La plainte déposée aux États-Unis contre la banque helvétique UBS (UBS) dans une affaire de fraude fiscale «viole» le droit suisse et les conventions entre les deux pays, a affirmé vendredi Berne qui appelle la justice américaine à «rejeter» la plainte.

«La procédure civile intentée devant un tribunal américain contre l'UBS viole la Convention de double imposition Suisse-États-Unis», a précisé le ministère suisse de la Justice dans un communiqué.

Selon le ministère, qui a envoyé un mémoire exposant le point de vue du gouvernement helvétique au tribunal du district fédéral de Miami, cette convention «prévoit que l'échange d'informations doit se dérouler selon une procédure arrêtée d'un commun accord par les parties contractantes».

«Si les États-Unis sortaient de ce cadre juridique négocié, pour avoir accès aux informations qu'ils souhaitent et qui se trouvent en Suisse, ils violeraient unilatéralement la procédure prévue par la convention», a souligné le Département fédéral de justice et police (DFJP).

La première banque suisse UBS, embourbée dans une affaire de fraude fiscale aux États-Unis, a accepté en février de payer 780 millions de dollars pour solder une affaire d'évasion fiscale et a livré les identités d'environ 300 clients américains qu'elle avait aidés à échapper au fisc.

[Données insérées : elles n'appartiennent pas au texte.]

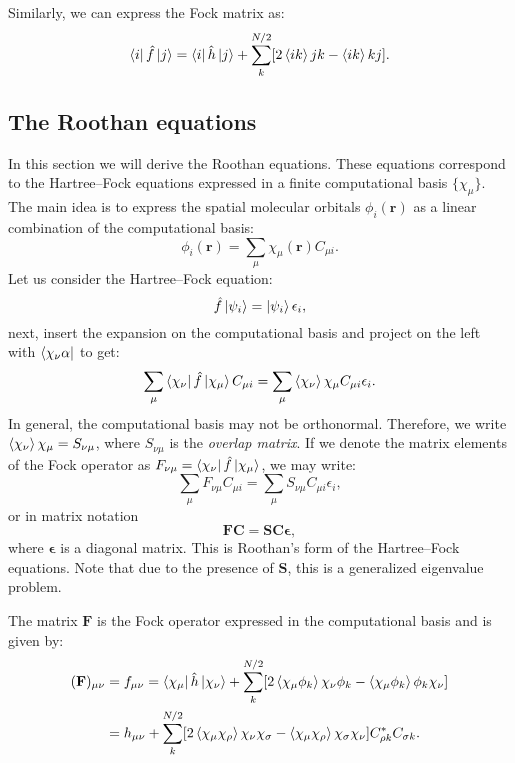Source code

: \documentclass[../Main/chem532-notes.tex]{subfiles}
\begin{document}
Similarly, we can express the Fock matrix as:
\begin{equation}
\bra{i}\hat{f}\ket{j} = \bra{i}\hat{h}\ket{j} + \sum_{k}^{N/2} [ 2 \braket{ik}{jk} - \braket{ik}{kj} ].
\end{equation}

\subsection{The Roothan equations}
In this section we will derive the Roothan equations.
These equations correspond to the Hartree--Fock equations expressed in a finite computational basis $\{ \chi_\mu \}$.
The main idea is to express the spatial molecular orbitals $\phi_i(\mathbf{r})$ as a linear combination of the computational basis:
\begin{equation}
\phi_i(\mathbf{r}) = \sum_{\mu} \chi_\mu(\mathbf{r}) C_{\mu i}.
\end{equation}
Let us consider the Hartree--Fock equation:
\begin{equation}
\hat{f} \ket{\psi_i} = \ket{\psi_i} \epsilon_i,
\end{equation}
next, insert the expansion on the computational basis and project on the left with $\bra{\chi_{\nu} \alpha}$ to get:
\begin{equation}
 \sum_{\mu} \bra{\chi_{\nu}}\hat{f} \ket{\chi_\mu} C_{\mu i} = \sum_{\mu} \braket{\chi_{\nu}}{\chi_\mu} C_{\mu i} \epsilon_i.
\end{equation}
In general, the computational basis may not be orthonormal. Therefore, we write $\braket{\chi_{\nu}}{\chi_\mu} = S_{\nu \mu}$, where $S_{\nu \mu}$ is the \textit{overlap matrix}.
If we denote the matrix elements of the Fock operator as $F_{\nu\mu}=\bra{\chi_{\nu}}\hat{f}\ket{\chi_\mu}$, we may write:
\begin{equation}
 \sum_{\mu} F_{\nu\mu} C_{\mu i} = \sum_{\mu} S_{\nu \mu} C_{\mu i} \epsilon_i,
\end{equation}
or in matrix notation
\begin{equation}
 \mathbf{F}\mathbf{C} = \mathbf{S}\mathbf{C}\boldsymbol{\epsilon},
\end{equation}
where $\boldsymbol{\epsilon}$ is a diagonal matrix.
This is Roothan's form of the Hartree--Fock equations.
Note that due to the presence of $\mathbf{S}$, this is a generalized eigenvalue problem.

The matrix $\mathbf{F}$ is the Fock operator expressed in the computational basis and is given by:
\begin{equation}
\begin{split}
(\mathbf{F})_{\mu\nu} &= f_{\mu\nu}
= \bra{\chi_\mu} \hat{h} \ket{\chi_\nu}
+ \sum_k^{N/2} [ 2 \braket{\chi_\mu \phi_k}{\chi_\nu \phi_k}
- \braket{\chi_\mu \phi_k}{\phi_k \chi_\nu}] \\
&= h_{\mu\nu}
+ \sum_k^{N/2} [ 2 \braket{\chi_\mu \chi_\rho}{\chi_\nu \chi_\sigma} 
- \braket{\chi_\mu \chi_\rho}{\chi_\sigma \chi_\nu }] C_{\rho k}^* C_{\sigma k}.
\end{split}
\end{equation}
\end{document}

Le fisc américain a aussi exigé que les noms de 52 000 clients supplémentaires, également soupçonnés de fraude fiscale, lui soient livrés, ce à quoi UBS s'oppose.

«La tentative de contraindre l'UBS à fournir des données sur des clients, porte atteinte à la souveraineté suisse», a poursuivi le DFJP, ajoutant «qu'aucun autre État n'accepterait de fournir des informations de cette ampleur dans de telles conditions».

«Une telle tentative risque au surplus d'amener l'UBS à violer des dispositions du droit suisse» sur le secret bancaire, note le ministère.

Dans sa lettre, le gouvernement suisse demande à la justice américaine de «rejeter» la demande concernant les 52 000 noms.

Le numéro un mondial de la gestion de fortune a également appelé la justice américaine à «rejeter par principe» la demande.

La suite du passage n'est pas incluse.